# Homemade Wax Experiment



## Grant-s3 (Oct 13, 2013)

Hi there. 

Right I thought I'd have a go at making some wax as I've spend lots of time in here reading about others doing it so I thought I'd have a go. :lol:

After researching all the different solvents , waxes and oils I can use I narrowed it down to a few that i think will work. I started off using Carnauba wax along with 76 degree coconut oil and a solvent. After making a mix containing about 30% carnauba I've set it aside to cool. Tomorrow after work I will clay my bonnet then apply it. Give you a few pics and video of how this turned out. I've tried to upload a few pictures of it being made but unable to on my iphone. Any ideas how I can do this ??:newbie:

Thanks.


----------



## Grant-s3 (Oct 13, 2013)

Heres the first pour. i might need to warm the tin slightly as it started to set as soon as it hit the bottom. Maybe sit them in water so it can gradually cool. 









Another angle of it setting.


















It was pitch black outside so no time to try it on the car, had a quick test on a CD. It was okay to apply but was a little to hard. Was sligtly oily so will mess about with the solvent level see if i can sort that.


----------



## Grant-s3 (Oct 13, 2013)

Okay I managed to get some pictures today before it got dark. Applied it to half the bonnet to give a comparison. It spread fairly well with a moist applicator pad. Drying time was good and never had and problems taking it off. Just came off with a quick buff. :lol:










Nice reflection once buffed off. Left a very smooth finish.










The beading was pretty good. Water just slid off when sprayed with the hose. Very happy with this for a first attempt. 

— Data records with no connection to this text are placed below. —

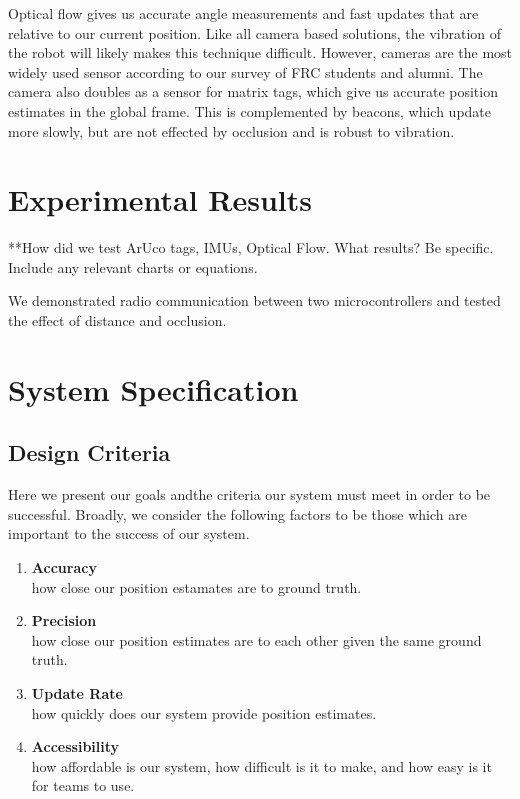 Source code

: \documentclass{article}
\begin{document}
Optical flow gives us accurate angle measurements and fast updates that are relative to our current position. Like all camera based solutions, the vibration of the robot will likely makes this technique difficult. However, cameras are the most widely used sensor according to our survey of FRC students and alumni.
The camera also doubles as a sensor for matrix tags, which give us accurate position estimates in the global frame. This is complemented by beacons, which update more slowly, but are not effected by occlusion and is robust to vibration.

\section{Experimental Results} \label{experiments}

**How did we test ArUco tags, IMUs, Optical Flow. What results? Be specific. Include any relevant charts or equations.

We demonstrated radio communication between two microcontrollers and tested the effect of distance and occlusion.

\section{System Specification} \label{specs}

\subsection{Design Criteria}

Here we present our goals andthe criteria our system must meet in order to be successful. Broadly, we consider the following factors to be those which are important to the success of our system.
\begin{enumerate}
  \item \textbf{Accuracy}\\ how close our position estamates are to ground truth.
  \item \textbf{Precision}\\ how close our position estimates are to each other given the same ground truth.
  \item \textbf{Update Rate}\\ how quickly does our system provide position estimates.
  \item \textbf{Accessibility}\\ how affordable is our system, how difficult is it to make, and how easy is it for teams to use.
\end{enumerate}
\end{document}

Now I have an okay base I will start to tweak it. Try get the wax a little softer and try improve the drying time. I will combine the carnuba wax with other such as bees and candelilla to see how I can improve this.:speechles


----------



## cipriani (Oct 9, 2014)

Nice one mate, Im on batch 9 and only started brewing 3 days ago. Gets addictive!


----------



## Grant-s3 (Oct 13, 2013)

It certainly does. It's great fun experimenting with different oils and waxes to see how it turns out. I have lots of things on order so hopefully get another made today and Monday.


----------